DREAM: A Benchmark Study for Deepfake REalism AssessMent
Bo Peng, Zichuan Wang, Sheng Yu, Xiaochuan Jin, Wei Wang, Jing Dong
TL;DR
The DREAM benchmark targets subjective visual realism assessment of deepfakes, addressing a gap beyond binary detection by modeling human perception of realism. It provides a large-scale dataset with MOS-style realism scores and textual artifact descriptions, along with a thorough evaluation of 16 realism methods, including a novel description-aligned DA-CLIP approach. The study demonstrates that fine-tuning and vision-language modeling yield strong performance, and pretraining on deepfake datasets significantly boosts accuracy, underscoring the link between detection and realism assessment. The inclusion of textual explanations and cross-modal analysis offers meaningful interpretability, making DREAM a foundational resource for future research in deepfake realism and multi-modal evaluation of generated visual content.
Abstract
Deep learning based face-swap videos, widely known as deepfakes, have drawn wide attention due to their threat to information credibility.
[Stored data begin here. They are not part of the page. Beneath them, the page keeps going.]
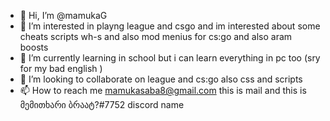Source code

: - 👋 Hi, I’m @mamukaG
- 👀 I’m interested in playng league and csgo and im interested about some cheats scripts wh-s and also mod menius for cs:go and also aram boosts
- 🌱 I’m currently learning in school but i can learn everything in pc too  (sry for my bad english )
- 💞️ I’m looking to collaborate on league and cs:go  also css and scripts 
- 📫 How to reach me mamukasaba8@gmail.com this is mail and this is მემითხარი ბრაატ?#7752 discord name

<!---
mamukaG/mamukaG is a ✨ special ✨ repository because its `README.md` (this file) appears on your GitHub profile.
You can click the Preview link to take a look at your changes.
--->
Recent works mainly focus on the problem of deepfake detection that aims to reliably tell deepfakes apart from real ones, in an objective way. On the other hand, the subjective perception of deepfakes, especially its computational modeling and imitation, is also a significant problem but lacks adequate study. In this paper, we focus on the visual realism assessment of deepfakes, which is defined as the automatic assessment of deepfake visual realism that approximates human perception of deepfakes. It is important for evaluating the quality and deceptiveness of deepfakes which can be used for predicting the influence of deepfakes on Internet, and it also has potentials in improving the deepfake generation process by serving as a critic. This paper prompts this new direction by presenting a comprehensive benchmark called DREAM, which stands for Deepfake REalism AssessMent. It is comprised of a deepfake video dataset of diverse quality, a large scale annotation that includes 140,000 realism scores and textual descriptions obtained from 3,500 human annotators, and a comprehensive evaluation and analysis of 16 representative realism assessment methods, including recent large vision language model based methods and a newly proposed description-aligned CLIP method. The benchmark and insights included in this study can lay the foundation for future research in this direction and other related areas.